◆ Task to carry out ◆
Every line in the listing below from the one with "- [My process](#my-process)" through the one with "- View the optimal" is to be reproduced exactly, both ends included; leave out the rest.
Start of Task material
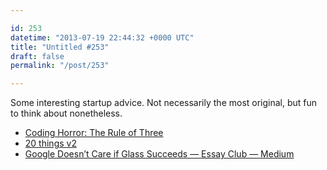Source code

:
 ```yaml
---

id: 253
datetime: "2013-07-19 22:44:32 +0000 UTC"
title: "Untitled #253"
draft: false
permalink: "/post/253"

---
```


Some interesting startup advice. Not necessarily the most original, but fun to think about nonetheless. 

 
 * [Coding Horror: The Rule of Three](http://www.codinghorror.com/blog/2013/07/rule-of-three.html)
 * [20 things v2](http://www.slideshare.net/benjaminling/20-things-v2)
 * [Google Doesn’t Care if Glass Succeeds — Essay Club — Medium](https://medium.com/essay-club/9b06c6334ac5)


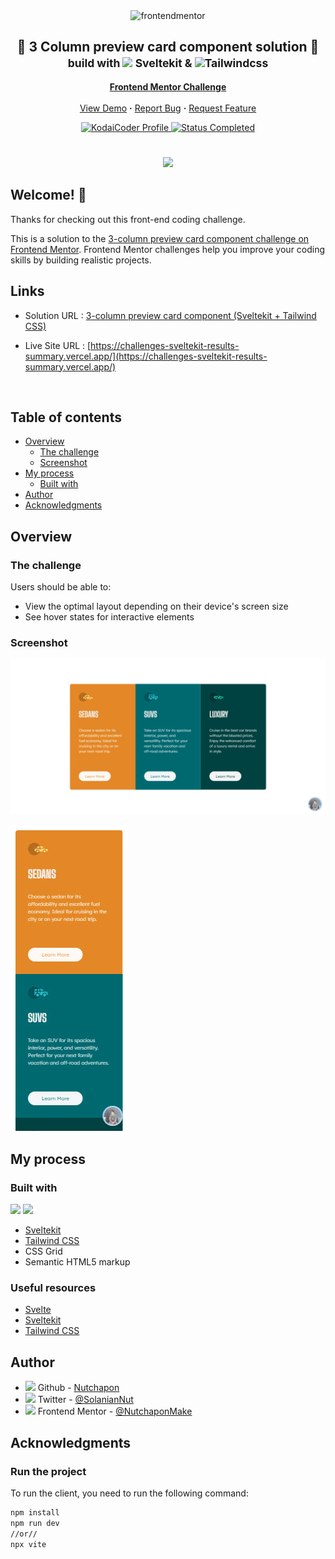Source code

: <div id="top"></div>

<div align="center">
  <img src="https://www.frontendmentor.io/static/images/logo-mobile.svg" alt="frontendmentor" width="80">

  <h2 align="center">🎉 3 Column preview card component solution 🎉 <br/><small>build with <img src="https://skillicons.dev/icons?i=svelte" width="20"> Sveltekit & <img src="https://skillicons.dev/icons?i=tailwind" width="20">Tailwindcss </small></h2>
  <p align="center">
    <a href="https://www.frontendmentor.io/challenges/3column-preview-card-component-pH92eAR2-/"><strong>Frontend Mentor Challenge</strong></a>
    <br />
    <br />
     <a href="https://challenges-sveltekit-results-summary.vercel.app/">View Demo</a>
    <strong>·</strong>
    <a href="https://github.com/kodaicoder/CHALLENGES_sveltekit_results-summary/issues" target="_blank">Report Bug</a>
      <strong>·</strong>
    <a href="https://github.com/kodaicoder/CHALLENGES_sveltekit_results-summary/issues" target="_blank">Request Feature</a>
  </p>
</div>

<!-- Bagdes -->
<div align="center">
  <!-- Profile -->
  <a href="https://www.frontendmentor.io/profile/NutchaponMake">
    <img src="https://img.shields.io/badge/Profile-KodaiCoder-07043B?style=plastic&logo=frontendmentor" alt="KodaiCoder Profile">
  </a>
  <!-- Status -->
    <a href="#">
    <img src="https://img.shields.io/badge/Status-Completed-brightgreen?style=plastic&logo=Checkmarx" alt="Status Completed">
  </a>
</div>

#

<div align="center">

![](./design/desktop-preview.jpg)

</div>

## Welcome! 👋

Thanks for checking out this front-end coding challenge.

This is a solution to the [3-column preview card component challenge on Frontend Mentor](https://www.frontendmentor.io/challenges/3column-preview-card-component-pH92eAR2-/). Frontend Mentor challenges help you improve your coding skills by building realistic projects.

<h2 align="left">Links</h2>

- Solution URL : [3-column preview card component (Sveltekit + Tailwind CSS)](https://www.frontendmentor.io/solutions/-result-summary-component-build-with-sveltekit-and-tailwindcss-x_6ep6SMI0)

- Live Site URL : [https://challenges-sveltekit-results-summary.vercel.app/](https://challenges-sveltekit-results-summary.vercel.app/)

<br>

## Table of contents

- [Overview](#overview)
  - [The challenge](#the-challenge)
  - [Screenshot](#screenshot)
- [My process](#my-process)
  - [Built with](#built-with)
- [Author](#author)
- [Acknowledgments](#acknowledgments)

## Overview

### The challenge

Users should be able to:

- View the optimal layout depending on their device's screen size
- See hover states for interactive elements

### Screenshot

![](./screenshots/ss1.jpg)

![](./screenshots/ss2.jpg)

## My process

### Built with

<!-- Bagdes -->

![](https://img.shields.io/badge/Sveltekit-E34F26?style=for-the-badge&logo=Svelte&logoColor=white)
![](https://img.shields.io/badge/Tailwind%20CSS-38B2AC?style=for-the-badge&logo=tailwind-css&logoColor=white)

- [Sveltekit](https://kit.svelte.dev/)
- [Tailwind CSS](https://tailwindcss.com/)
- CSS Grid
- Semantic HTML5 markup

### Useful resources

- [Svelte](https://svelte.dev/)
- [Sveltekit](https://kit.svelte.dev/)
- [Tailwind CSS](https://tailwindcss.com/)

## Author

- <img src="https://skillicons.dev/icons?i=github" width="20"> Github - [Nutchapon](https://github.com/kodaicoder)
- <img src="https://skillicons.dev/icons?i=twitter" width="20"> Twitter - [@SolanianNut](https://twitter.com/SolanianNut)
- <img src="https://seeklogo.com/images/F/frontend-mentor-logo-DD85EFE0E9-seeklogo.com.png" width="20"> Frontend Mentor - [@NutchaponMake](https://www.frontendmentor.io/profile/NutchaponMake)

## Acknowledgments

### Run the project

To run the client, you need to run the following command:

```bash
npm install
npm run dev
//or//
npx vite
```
End of Task material
◆ Exercise result ◆
- [My process](#my-process)
  - [Built with](#built-with)
- [Author](#author)
- [Acknowledgments](#acknowledgments)

## Overview

### The challenge

Users should be able to:

- View the optimal layout depending on their device's screen size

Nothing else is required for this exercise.